=== MATERIAL PROVIDED ===
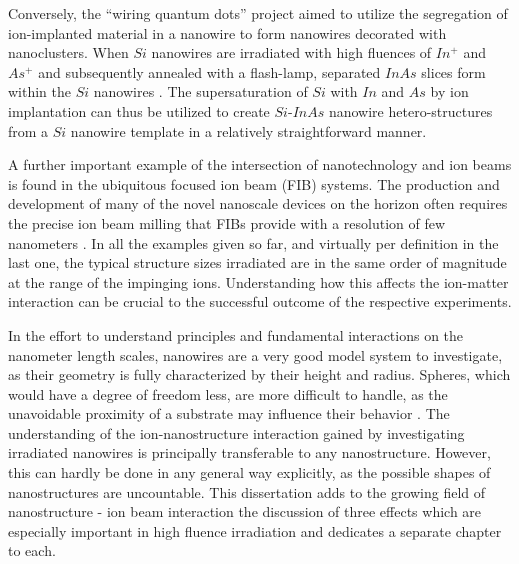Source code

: Conversely, the ``wiring quantum dots'' project aimed to utilize the segregation of ion-implanted material in a nanowire to form nanowires decorated with nanoclusters. When $Si$ nanowires are irradiated with high fluences of $In^+$ and $As^+$ and subsequently annealed with a flash-lamp, separated $InAs$ slices form within the $Si$ nanowires \cite{prucnal_iii-v_2014,glaser_personal_2015}. The supersaturation of $Si$ with $In$ and $As$ by ion implantation can thus be utilized to create $Si$-$InAs$ nanowire hetero-structures from a $Si$ nanowire template in a relatively straightforward manner.
 
A further important example of the intersection of nanotechnology and ion beams is found in the ubiquitous focused ion beam (FIB) systems. The production and development of many of the novel nanoscale devices on the horizon often requires the precise ion beam milling that FIBs provide with a resolution of few nanometers \cite{kranz_integrating_2001,george_nanopore_2010,chalapat_self-organized_2013}. In all the examples given so far, and virtually per definition in the last one, the typical structure sizes irradiated are in the same order of magnitude at the range of the impinging ions. Understanding how this affects the ion-matter interaction can be crucial to the successful outcome of the respective experiments.

In the effort to understand principles and fundamental interactions on the nanometer length scales, nanowires are a very good model system to investigate, as their geometry is fully characterized by their height and radius. Spheres, which would have a degree of freedom less, are more difficult to handle, as the unavoidable proximity of a substrate may influence their behavior \cite{hu_burrowing_2002,klimmer_size-dependent_2009,moller_tri3dyn_2014,johannes_ion_2015}. The understanding of the ion-nanostructure interaction gained by investigating irradiated nanowires is principally transferable to any nanostructure. However, this can hardly be done in any general way explicitly, as the possible shapes of nanostructures are uncountable. This dissertation adds to the growing field of nanostructure - ion beam interaction the discussion of three effects which are especially important in high fluence irradiation and dedicates a separate chapter to each. 
 
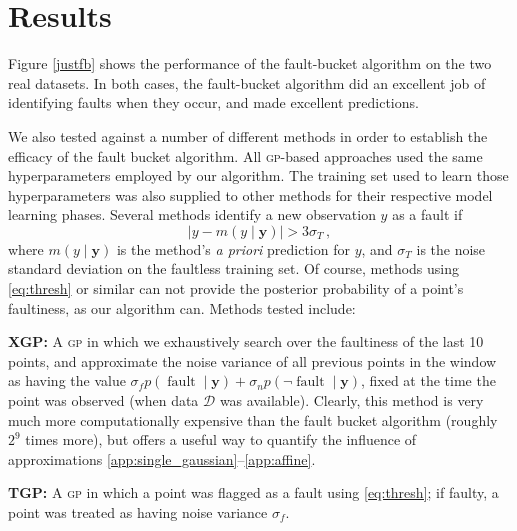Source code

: \documentclass{article}
\newcommand{\given}{\ensuremath{\mid}}
\newcommand{\cm}[1]{\ensuremath{\mathcal{#1}}}
\newcommand{\bm}[1]{\ensuremath{\mathbf{#1}}}
\newcommand{\data}{\ensuremath{\cm{D}}}
\newcommand{\acro}[1]{\textsc{#1}}
\newcommand{\vect}[1]{\bm{#1}}
\newcommand{\vy}{\vect{y}}
\newcommand{\p}[2]{p(#1\given#2)}
\newcommand{\mean}[2]{{m}(#1\given#2)}
\DeclareMathOperator{\fault}{fault}
\begin{document}
\section{Results}
Figure \ref{justfb} shows the performance of the fault-bucket
algorithm on the two real datasets.  In both cases, the fault-bucket
algorithm did an excellent job of identifying faults when they occur,
and made excellent predictions.  

We also tested against a number of different methods in order to establish the efficacy of the fault bucket algorithm. All \acro{gp}-based approaches used the same hyperparameters employed by our algorithm. The training set used to learn those hyperparameters was also supplied to other methods for their respective model learning phases. Several methods identify a new observation $y$ as a fault if
\begin{equation}
 \bigl\lvert y-\mean{y}{\vy} \bigr\rvert > 3\sigma_T\,,
 \label{eq:thresh}
\end{equation}
where $\mean{y}{\vy}$ is the method's \emph{a priori} prediction for $y$, and $\sigma_T$ is the noise standard deviation on the faultless training set. Of course, methods using \eqref{eq:thresh} or similar can not provide the posterior probability of a point's faultiness, as our algorithm can. Methods tested include:

{\bf XGP:}
A  \acro{gp} in which we exhaustively search over the faultiness of the last 10 points, and approximate the noise variance of all previous points in the window as having the value $\sigma_f \p{\fault}{\vy} + \sigma_n \p{\neg\fault}{\vy}$, fixed at the time the point was observed (when data $\data$ was available). Clearly, this method is very much more computationally expensive than the fault bucket algorithm (roughly $2^9$ times more), but offers a useful way to quantify the influence of approximations \ref{app:single_gaussian}--\ref{app:affine}.

{\bf TGP:}
A \acro{gp} in which a point was flagged as a fault using \eqref{eq:thresh}; if faulty, a point was treated as having noise variance $\sigma_f$.

\end{document}
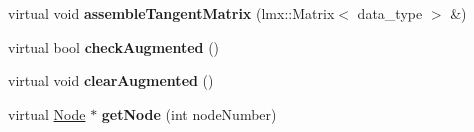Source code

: \begin{CompactItemize}
\item 
\hypertarget{classmknix_1_1Constraint_c376643d6d73cb3b591ba80aae9f7166}{
virtual void \textbf{assembleTangentMatrix} (lmx::Matrix$<$ data\_\-type $>$ \&)}
\label{classmknix_1_1Constraint_c376643d6d73cb3b591ba80aae9f7166}

\item 
\hypertarget{classmknix_1_1Constraint_26923b449734b9f11ed5ca2556585dcb}{
virtual bool \textbf{checkAugmented} ()}
\label{classmknix_1_1Constraint_26923b449734b9f11ed5ca2556585dcb}

\item 
\hypertarget{classmknix_1_1Constraint_2e1f0de7e983151fb892468774dcdf12}{
virtual void \textbf{clearAugmented} ()}
\label{classmknix_1_1Constraint_2e1f0de7e983151fb892468774dcdf12}

\item 
\hypertarget{classmknix_1_1Constraint_0e81d924dad26b7b5b0749d4580dd63c}{
virtual \hyperlink{classmknix_1_1Node}{Node} $\ast$ \textbf{getNode} (int nodeNumber)}
\label{classmknix_1_1Constraint_0e81d924dad26b7b5b0749d4580dd63c}

\end{CompactItemize}
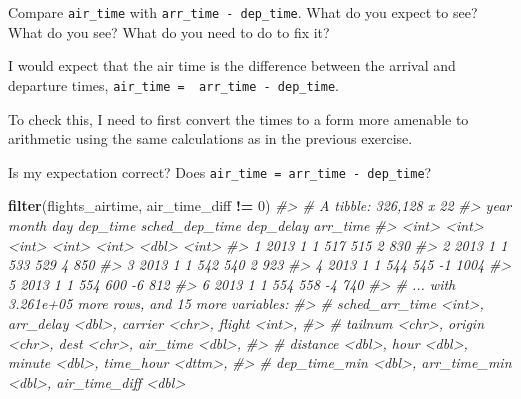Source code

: \documentclass[]{book}
\newenvironment{Shaded}{\begin{snugshade}}{\end{snugshade}}
\newcommand{\CommentTok}[1]{\textcolor[rgb]{0.56,0.35,0.01}{\textit{#1}}}
\newcommand{\DataTypeTok}[1]{\textcolor[rgb]{0.13,0.29,0.53}{#1}}
\newcommand{\DecValTok}[1]{\textcolor[rgb]{0.00,0.00,0.81}{#1}}
\newcommand{\KeywordTok}[1]{\textcolor[rgb]{0.13,0.29,0.53}{\textbf{#1}}}
\newcommand{\NormalTok}[1]{#1}
\newcommand{\OperatorTok}[1]{\textcolor[rgb]{0.81,0.36,0.00}{\textbf{#1}}}
\newcommand{\StringTok}[1]{\textcolor[rgb]{0.31,0.60,0.02}{#1}}
\theoremstyle{plain}
\theoremstyle{remark}
\begin{document}
Compare \texttt{air\_time} with \texttt{arr\_time\ -\ dep\_time}. What
do you expect to see? What do you see? What do you need to do to fix it?

I would expect that the air time is the difference between the arrival
and departure times, \texttt{air\_time\ =\ \ arr\_time\ -\ dep\_time}.

To check this, I need to first convert the times to a form more amenable
to arithmetic using the same calculations as in the previous exercise.

\begin{Shaded}
\end{Shaded}

Is my expectation correct? Does
\texttt{air\_time\ =\ arr\_time\ -\ dep\_time}?

\begin{Shaded}
\begin{Highlighting}[]
\KeywordTok{filter}\NormalTok{(flights_airtime, air_time_diff }\OperatorTok{!=}\StringTok{ }\DecValTok{0}\NormalTok{)}
\CommentTok{#> # A tibble: 326,128 x 22}
\CommentTok{#>    year month   day dep_time sched_dep_time dep_delay arr_time}
\CommentTok{#>   <int> <int> <int>    <int>          <int>     <dbl>    <int>}
\CommentTok{#> 1  2013     1     1      517            515         2      830}
\CommentTok{#> 2  2013     1     1      533            529         4      850}
\CommentTok{#> 3  2013     1     1      542            540         2      923}
\CommentTok{#> 4  2013     1     1      544            545        -1     1004}
\CommentTok{#> 5  2013     1     1      554            600        -6      812}
\CommentTok{#> 6  2013     1     1      554            558        -4      740}
\CommentTok{#> # ... with 3.261e+05 more rows, and 15 more variables:}
\CommentTok{#> #   sched_arr_time <int>, arr_delay <dbl>, carrier <chr>, flight <int>,}
\CommentTok{#> #   tailnum <chr>, origin <chr>, dest <chr>, air_time <dbl>,}
\CommentTok{#> #   distance <dbl>, hour <dbl>, minute <dbl>, time_hour <dttm>,}
\CommentTok{#> #   dep_time_min <dbl>, arr_time_min <dbl>, air_time_diff <dbl>}
\end{Highlighting}
\end{Shaded}
\end{document}
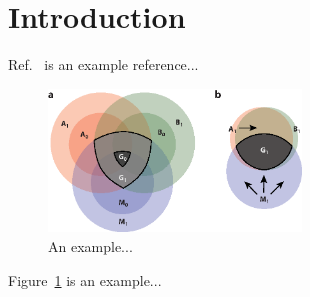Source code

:\section{Introduction}
\label{sec:intro}

Ref.~\cite{Abi:2020wmh} is an example reference...

\begin{figure}[htbp]
  \includegraphics[width=0.6\textwidth]{plots/SampleFigure.eps}
  \caption{An example...}
  \label{fig:example}    
\end{figure}
Figure~\ref{fig:example} is an example...

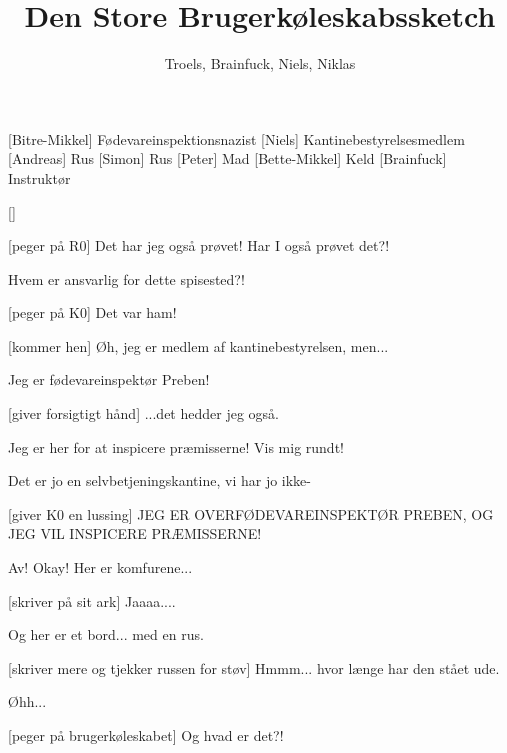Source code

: \documentclass[a4paper,11pt]{article}
\title{Den Store Brugerkøleskabssketch}
\author{Troels, Brainfuck, Niels, Niklas}
\begin{document}
\maketitle

\begin{roles}
[Bitre-Mikkel] Fødevareinspektionsnazist
[Niels] Kantinebestyrelsesmedlem
[Andreas] Rus
[Simon] Rus
[Peter] Mad
[Bette-Mikkel] Keld
[Brainfuck] Instruktør
\end{roles}

\begin{props}
[]
\end{props}

\begin{sketch}
    
  [peger på R0] Det har jeg også prøvet!  Har I også prøvet det?!
  


 Hvem er ansvarlig for dette spisested?!

[peger på K0] Det var ham!


[kommer hen] Øh, jeg er medlem af kantinebestyrelsen, men...

 Jeg er fødevareinspektør Preben!

[giver forsigtigt hånd] ...det hedder jeg også.

 Jeg er her for at inspicere præmisserne!  Vis mig rundt!

 Det er jo en selvbetjeningskantine, vi har jo ikke-

[giver K0 en lussing] JEG ER OVERFØDEVAREINSPEKTØR PREBEN, OG
JEG VIL INSPICERE PRÆMISSERNE!

 Av!  Okay!   Her er komfurene...

[skriver på sit ark] Jaaaa....

 Og her er et bord... med en rus.

[skriver mere og tjekker russen for støv] Hmmm... hvor længe
har den stået ude.

 Øhh...

[peger på brugerkøleskabet] Og hvad er det?!


\end{sketch}
\end{document}
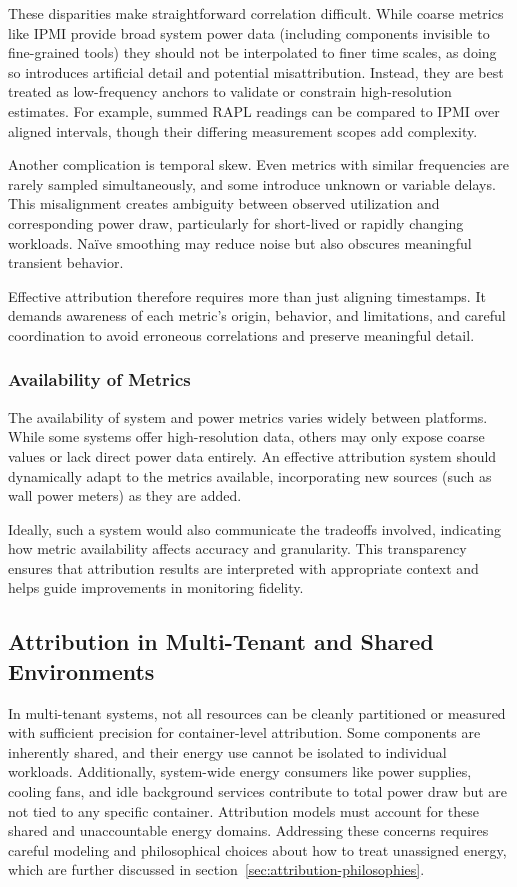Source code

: These disparities make straightforward correlation difficult. While coarse metrics like IPMI provide broad system power data (including components invisible to fine-grained tools) they should not be interpolated to finer time scales, as doing so introduces artificial detail and potential misattribution. Instead, they are best treated as low-frequency anchors to validate or constrain high-resolution estimates. For example, summed RAPL readings can be compared to IPMI over aligned intervals, though their differing measurement scopes add complexity.

Another complication is temporal skew. Even metrics with similar frequencies are rarely sampled simultaneously, and some introduce unknown or variable delays. This misalignment creates ambiguity between observed utilization and corresponding power draw, particularly for short-lived or rapidly changing workloads. Naïve smoothing may reduce noise but also obscures meaningful transient behavior.

Effective attribution therefore requires more than just aligning timestamps. It demands awareness of each metric’s origin, behavior, and limitations, and careful coordination to avoid erroneous correlations and preserve meaningful detail.

\subsubsection*{Availability of Metrics}

The availability of system and power metrics varies widely between platforms. While some systems offer high-resolution data, others may only expose coarse values or lack direct power data entirely. An effective attribution system should dynamically adapt to the metrics available, incorporating new sources (such as wall power meters) as they are added.

Ideally, such a system would also communicate the tradeoffs involved, indicating how metric availability affects accuracy and granularity. This transparency ensures that attribution results are interpreted with appropriate context and helps guide improvements in monitoring fidelity.

\subsection*{Attribution in Multi-Tenant and Shared Environments}
\label{sec:shared_envs}

In multi-tenant systems, not all resources can be cleanly partitioned or measured with sufficient precision for container-level attribution. Some components are inherently shared, and their energy use cannot be isolated to individual workloads. Additionally, system-wide energy consumers like power supplies, cooling fans, and idle background services contribute to total power draw but are not tied to any specific container. Attribution models must account for these shared and unaccountable energy domains. Addressing these concerns requires careful modeling and philosophical choices about how to treat unassigned energy, which are further discussed in section~\ref{sec:attribution-philosophies}.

=== EXERCISE INSTRUCTIONS ===
Every line above with the word "point" is to be copied out.

=== ANSWER AREA ===
where $\mean{y}{\vy}$ is the method's \emph{a priori} prediction for $y$, and $\sigma_T$ is the noise standard deviation on the faultless training set. Of course, methods using \eqref{eq:thresh} or similar can not provide the posterior probability of a point's faultiness, as our algorithm can. Methods tested include:
A  \acro{gp} in which we exhaustively search over the faultiness of the last 10 points, and approximate the noise variance of all previous points in the window as having the value $\sigma_f \p{\fault}{\vy} + \sigma_n \p{\neg\fault}{\vy}$, fixed at the time the point was observed (when data $\data$ was available). Clearly, this method is very much more computationally expensive than the fault bucket algorithm (roughly $2^9$ times more), but offers a useful way to quantify the influence of approximations \ref{app:single_gaussian}--\ref{app:affine}.
A \acro{gp} in which a point was flagged as a fault using \eqref{eq:thresh}; if faulty, a point was treated as having noise variance $\sigma_f$.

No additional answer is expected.